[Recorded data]
━━━━━━━━

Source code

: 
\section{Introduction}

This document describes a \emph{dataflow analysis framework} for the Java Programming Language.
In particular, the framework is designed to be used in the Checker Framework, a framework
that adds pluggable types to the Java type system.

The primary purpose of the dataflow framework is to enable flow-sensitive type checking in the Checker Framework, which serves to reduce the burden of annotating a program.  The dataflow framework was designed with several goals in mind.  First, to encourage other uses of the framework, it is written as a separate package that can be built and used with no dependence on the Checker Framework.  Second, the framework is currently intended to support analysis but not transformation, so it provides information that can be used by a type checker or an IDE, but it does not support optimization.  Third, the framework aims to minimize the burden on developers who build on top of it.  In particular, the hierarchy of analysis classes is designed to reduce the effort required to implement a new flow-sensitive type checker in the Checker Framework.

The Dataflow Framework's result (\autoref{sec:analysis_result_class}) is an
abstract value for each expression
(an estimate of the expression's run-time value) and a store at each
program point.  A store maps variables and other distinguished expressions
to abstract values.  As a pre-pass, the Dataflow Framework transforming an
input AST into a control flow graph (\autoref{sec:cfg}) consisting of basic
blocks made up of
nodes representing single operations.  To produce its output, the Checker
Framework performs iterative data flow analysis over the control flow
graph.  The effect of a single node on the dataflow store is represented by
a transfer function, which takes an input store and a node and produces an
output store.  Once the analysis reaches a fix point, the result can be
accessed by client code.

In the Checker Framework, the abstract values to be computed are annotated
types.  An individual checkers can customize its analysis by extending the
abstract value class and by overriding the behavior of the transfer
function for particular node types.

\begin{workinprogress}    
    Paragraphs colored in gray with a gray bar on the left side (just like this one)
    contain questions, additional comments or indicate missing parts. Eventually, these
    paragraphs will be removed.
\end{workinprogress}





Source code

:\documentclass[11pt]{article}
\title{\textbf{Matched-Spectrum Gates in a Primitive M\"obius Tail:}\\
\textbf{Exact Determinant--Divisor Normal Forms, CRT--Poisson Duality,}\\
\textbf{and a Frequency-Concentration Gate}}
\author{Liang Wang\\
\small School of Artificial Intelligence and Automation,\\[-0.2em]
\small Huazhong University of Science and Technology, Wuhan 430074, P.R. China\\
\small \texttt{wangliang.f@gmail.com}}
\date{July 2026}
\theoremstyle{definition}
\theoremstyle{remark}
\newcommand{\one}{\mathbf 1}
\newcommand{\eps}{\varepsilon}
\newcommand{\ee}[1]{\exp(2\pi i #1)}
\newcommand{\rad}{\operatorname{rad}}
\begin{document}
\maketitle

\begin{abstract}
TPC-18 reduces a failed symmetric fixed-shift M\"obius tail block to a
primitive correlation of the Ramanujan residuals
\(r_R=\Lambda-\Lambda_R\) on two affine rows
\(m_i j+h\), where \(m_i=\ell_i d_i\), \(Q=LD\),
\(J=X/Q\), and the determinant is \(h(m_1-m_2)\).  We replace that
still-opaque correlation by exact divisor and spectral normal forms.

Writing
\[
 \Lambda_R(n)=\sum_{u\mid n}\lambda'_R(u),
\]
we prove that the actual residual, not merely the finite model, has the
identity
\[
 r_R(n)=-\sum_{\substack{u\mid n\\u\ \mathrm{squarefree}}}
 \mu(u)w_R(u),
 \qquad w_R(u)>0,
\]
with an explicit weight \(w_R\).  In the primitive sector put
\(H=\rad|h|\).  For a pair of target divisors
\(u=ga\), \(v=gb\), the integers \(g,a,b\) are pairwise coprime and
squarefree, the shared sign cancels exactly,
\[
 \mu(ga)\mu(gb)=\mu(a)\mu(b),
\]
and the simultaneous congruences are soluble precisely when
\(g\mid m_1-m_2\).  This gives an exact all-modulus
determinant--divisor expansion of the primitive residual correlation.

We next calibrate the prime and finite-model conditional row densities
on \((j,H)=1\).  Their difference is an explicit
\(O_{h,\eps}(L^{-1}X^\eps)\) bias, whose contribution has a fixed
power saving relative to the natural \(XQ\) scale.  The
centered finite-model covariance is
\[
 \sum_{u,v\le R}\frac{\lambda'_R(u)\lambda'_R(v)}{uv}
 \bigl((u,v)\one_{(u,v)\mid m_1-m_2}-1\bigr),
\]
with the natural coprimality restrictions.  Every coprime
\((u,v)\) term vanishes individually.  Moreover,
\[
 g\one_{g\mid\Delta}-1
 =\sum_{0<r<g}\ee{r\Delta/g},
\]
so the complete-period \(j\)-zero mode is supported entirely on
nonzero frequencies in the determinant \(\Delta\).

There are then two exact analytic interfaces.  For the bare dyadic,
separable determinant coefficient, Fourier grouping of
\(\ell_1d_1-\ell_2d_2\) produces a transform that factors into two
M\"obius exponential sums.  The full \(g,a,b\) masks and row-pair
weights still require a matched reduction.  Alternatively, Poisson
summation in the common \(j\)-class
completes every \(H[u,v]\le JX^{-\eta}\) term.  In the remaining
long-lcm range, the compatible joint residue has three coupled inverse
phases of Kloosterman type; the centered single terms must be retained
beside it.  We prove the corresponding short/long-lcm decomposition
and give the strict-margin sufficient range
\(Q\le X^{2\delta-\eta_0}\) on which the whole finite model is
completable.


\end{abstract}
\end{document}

━━━━━━━━

### PROBLEM
Find the word "finite" in the data and copy out each line where it turns up.

### TASK SOLUTION
we prove that the actual residual, not merely the finite model, has the
We next calibrate the prime and finite-model conditional row densities
centered finite-model covariance is
\(Q\le X^{2\delta-\eta_0}\) on which the whole finite model is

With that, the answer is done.